Problem >> Reply with nothing but the number of lines in the data below where the word "United" occurs.

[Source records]

++++++++++

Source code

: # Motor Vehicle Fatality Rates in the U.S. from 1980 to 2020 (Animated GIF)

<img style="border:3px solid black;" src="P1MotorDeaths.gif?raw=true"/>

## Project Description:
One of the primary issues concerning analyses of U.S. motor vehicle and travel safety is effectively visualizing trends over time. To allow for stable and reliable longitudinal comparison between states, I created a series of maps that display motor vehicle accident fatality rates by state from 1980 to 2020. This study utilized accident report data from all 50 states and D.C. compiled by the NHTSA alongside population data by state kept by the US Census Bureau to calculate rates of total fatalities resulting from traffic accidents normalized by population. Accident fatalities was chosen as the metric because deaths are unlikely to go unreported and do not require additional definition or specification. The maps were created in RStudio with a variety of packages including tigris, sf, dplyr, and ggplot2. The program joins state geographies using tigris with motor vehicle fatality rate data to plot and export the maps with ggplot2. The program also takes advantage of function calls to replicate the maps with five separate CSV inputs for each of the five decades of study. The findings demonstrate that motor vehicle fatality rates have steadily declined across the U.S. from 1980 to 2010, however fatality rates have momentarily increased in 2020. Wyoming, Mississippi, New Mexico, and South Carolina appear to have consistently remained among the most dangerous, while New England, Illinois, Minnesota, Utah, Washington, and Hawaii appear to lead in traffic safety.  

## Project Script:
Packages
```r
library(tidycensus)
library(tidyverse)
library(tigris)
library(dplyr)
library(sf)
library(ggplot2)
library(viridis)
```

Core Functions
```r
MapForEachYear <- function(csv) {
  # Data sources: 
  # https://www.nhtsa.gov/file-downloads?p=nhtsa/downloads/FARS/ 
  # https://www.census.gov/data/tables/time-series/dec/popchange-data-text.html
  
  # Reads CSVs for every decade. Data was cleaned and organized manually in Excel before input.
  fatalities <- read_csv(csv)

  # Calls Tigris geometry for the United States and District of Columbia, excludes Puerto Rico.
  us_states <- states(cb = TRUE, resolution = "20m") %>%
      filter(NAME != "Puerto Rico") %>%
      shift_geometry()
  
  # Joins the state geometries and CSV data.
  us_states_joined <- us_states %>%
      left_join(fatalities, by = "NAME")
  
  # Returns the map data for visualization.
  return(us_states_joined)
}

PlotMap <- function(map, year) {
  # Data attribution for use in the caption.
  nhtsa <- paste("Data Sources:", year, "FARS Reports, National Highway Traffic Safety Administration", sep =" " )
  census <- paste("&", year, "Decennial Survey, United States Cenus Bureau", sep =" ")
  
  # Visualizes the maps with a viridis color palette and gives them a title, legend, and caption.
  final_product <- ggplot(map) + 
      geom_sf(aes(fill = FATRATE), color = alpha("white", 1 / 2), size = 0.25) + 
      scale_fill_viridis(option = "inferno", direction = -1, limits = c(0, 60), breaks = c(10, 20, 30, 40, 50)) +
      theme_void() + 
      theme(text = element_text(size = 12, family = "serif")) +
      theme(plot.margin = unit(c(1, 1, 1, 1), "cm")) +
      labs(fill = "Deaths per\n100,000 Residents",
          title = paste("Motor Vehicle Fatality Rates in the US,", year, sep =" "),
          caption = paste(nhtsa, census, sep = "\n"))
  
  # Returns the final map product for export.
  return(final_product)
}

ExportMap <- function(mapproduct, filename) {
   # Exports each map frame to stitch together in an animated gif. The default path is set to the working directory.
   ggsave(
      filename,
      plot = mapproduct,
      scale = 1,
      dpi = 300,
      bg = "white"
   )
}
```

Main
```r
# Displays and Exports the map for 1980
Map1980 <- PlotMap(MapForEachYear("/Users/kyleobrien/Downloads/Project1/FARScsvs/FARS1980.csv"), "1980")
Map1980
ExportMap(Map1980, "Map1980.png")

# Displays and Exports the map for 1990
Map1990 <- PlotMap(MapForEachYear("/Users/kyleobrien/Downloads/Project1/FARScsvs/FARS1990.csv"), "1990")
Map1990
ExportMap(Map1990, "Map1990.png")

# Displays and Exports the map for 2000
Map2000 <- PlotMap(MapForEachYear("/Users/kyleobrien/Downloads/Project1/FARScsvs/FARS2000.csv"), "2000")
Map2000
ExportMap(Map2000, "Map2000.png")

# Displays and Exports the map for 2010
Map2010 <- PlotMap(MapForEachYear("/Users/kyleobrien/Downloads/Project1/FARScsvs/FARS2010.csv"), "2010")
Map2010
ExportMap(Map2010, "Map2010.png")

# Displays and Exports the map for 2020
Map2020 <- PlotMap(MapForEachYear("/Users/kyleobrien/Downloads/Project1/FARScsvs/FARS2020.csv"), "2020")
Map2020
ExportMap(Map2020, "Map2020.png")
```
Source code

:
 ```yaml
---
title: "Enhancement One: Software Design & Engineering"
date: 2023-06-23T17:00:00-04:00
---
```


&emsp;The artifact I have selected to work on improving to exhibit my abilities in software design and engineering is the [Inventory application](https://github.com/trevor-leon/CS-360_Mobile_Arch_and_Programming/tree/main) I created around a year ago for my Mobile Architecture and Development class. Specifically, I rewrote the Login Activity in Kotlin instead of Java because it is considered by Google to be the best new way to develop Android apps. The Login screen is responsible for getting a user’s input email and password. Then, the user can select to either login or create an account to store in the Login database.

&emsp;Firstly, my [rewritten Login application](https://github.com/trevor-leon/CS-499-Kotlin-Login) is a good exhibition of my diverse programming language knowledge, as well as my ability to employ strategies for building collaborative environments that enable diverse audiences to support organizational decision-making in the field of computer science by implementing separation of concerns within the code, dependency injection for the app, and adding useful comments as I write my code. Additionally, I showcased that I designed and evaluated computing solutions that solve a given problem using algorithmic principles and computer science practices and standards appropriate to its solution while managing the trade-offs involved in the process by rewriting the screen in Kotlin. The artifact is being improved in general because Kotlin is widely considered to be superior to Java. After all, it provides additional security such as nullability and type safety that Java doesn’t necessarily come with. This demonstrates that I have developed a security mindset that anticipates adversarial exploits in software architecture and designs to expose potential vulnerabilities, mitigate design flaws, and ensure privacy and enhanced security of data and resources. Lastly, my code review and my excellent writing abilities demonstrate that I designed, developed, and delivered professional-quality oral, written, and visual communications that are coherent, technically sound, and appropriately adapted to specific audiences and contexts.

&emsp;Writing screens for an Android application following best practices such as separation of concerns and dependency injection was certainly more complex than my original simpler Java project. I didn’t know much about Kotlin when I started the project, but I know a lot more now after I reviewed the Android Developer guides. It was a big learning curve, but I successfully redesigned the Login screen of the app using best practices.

++++++++++

Finished task >> 2